▸ **Your instructions**: Whenever a line below includes the string "otimes", show it.

Items from a data source:
════════════════

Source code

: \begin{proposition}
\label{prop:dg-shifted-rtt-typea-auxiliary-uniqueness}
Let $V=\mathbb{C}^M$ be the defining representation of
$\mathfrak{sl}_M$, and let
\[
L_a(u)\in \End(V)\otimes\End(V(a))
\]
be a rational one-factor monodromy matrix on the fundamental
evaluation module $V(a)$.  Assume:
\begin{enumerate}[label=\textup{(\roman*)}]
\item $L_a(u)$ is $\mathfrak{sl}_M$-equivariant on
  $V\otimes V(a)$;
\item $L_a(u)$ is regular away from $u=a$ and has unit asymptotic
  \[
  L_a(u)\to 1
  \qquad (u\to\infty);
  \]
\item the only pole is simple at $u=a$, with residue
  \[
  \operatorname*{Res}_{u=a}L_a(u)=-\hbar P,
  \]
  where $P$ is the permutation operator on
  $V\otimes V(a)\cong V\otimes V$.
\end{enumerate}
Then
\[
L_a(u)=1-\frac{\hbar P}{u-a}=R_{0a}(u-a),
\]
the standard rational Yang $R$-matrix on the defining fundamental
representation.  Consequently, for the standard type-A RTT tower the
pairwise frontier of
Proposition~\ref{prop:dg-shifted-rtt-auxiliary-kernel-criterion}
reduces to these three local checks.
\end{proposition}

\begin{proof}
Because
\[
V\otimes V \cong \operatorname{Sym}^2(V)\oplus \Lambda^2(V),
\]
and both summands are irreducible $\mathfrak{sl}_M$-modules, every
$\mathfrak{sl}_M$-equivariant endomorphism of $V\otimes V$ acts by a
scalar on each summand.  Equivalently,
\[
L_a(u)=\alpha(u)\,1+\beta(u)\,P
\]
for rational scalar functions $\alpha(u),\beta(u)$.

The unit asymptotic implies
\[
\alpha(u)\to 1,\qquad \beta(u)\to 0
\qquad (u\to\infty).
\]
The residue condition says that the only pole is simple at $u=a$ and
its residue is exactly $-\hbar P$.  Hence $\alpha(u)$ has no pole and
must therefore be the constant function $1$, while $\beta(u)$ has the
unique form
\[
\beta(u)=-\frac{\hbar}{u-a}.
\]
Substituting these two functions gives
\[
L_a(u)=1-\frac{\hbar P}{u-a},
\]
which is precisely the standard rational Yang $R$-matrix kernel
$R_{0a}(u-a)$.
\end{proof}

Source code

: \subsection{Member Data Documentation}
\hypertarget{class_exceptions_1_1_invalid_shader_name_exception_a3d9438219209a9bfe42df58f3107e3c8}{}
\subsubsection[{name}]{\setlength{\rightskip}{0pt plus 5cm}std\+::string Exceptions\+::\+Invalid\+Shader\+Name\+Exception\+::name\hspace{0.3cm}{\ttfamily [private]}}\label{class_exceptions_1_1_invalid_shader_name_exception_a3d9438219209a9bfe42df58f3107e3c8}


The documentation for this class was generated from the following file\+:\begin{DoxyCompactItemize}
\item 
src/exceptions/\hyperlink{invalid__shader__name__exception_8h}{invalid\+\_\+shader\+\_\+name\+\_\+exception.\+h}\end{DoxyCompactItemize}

════════════════

▸ **Reply**:
L_a(u)\in \End(V)\otimes\End(V(a))
  $V\otimes V(a)$;
  $V\otimes V(a)\cong V\otimes V$.
V\otimes V \cong \operatorname{Sym}^2(V)\oplus \Lambda^2(V),
$\mathfrak{sl}_M$-equivariant endomorphism of $V\otimes V$ acts by a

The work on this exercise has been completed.